(Saved entries)
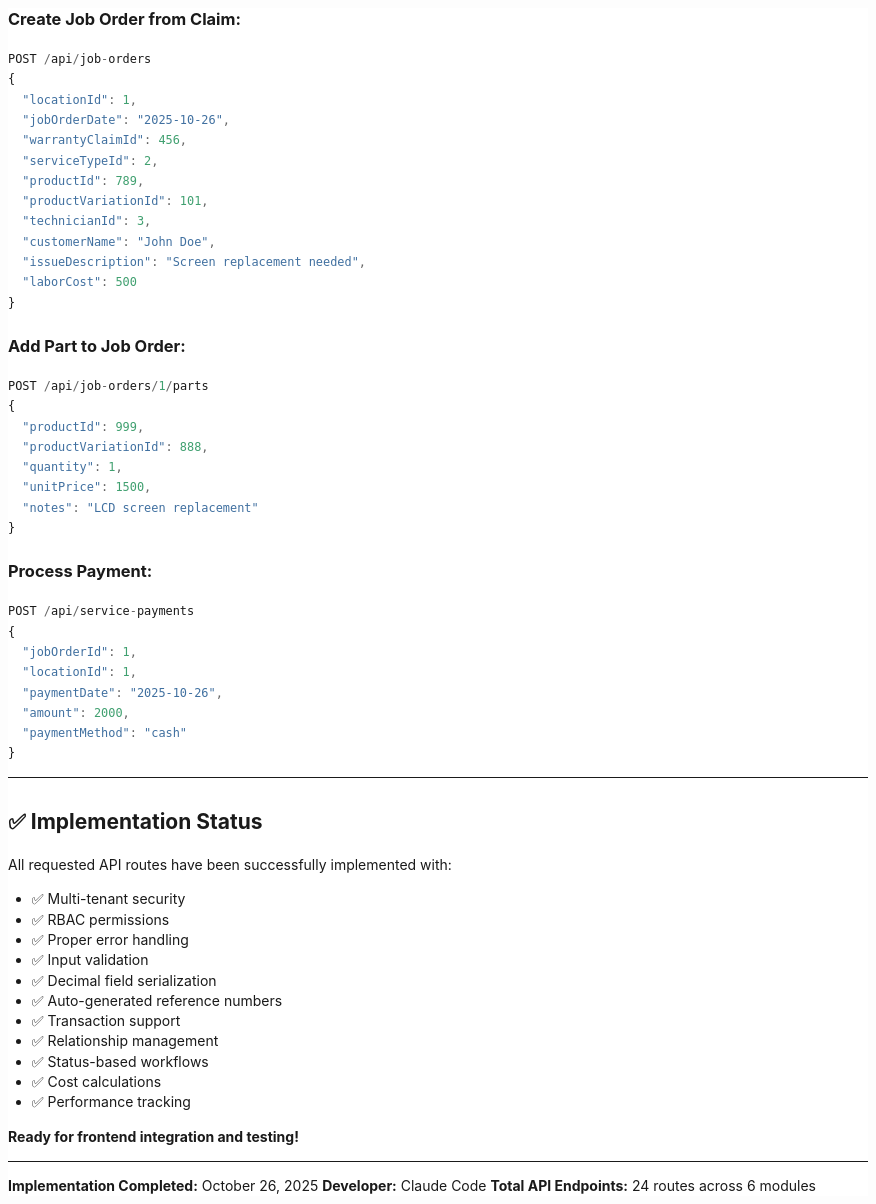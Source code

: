 ### Create Job Order from Claim:
```javascript
POST /api/job-orders
{
  "locationId": 1,
  "jobOrderDate": "2025-10-26",
  "warrantyClaimId": 456,
  "serviceTypeId": 2,
  "productId": 789,
  "productVariationId": 101,
  "technicianId": 3,
  "customerName": "John Doe",
  "issueDescription": "Screen replacement needed",
  "laborCost": 500
}
```

### Add Part to Job Order:
```javascript
POST /api/job-orders/1/parts
{
  "productId": 999,
  "productVariationId": 888,
  "quantity": 1,
  "unitPrice": 1500,
  "notes": "LCD screen replacement"
}
```

### Process Payment:
```javascript
POST /api/service-payments
{
  "jobOrderId": 1,
  "locationId": 1,
  "paymentDate": "2025-10-26",
  "amount": 2000,
  "paymentMethod": "cash"
}
```

---

## ✅ Implementation Status

All requested API routes have been successfully implemented with:
- ✅ Multi-tenant security
- ✅ RBAC permissions
- ✅ Proper error handling
- ✅ Input validation
- ✅ Decimal field serialization
- ✅ Auto-generated reference numbers
- ✅ Transaction support
- ✅ Relationship management
- ✅ Status-based workflows
- ✅ Cost calculations
- ✅ Performance tracking

**Ready for frontend integration and testing!**

---

**Implementation Completed:** October 26, 2025
**Developer:** Claude Code
**Total API Endpoints:** 24 routes across 6 modules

WHAT THE EXERCISE ASKS: Search the entries above for "POST". Return every line that has it.

TASK RESPONSE:
POST /api/job-orders
POST /api/job-orders/1/parts
POST /api/service-payments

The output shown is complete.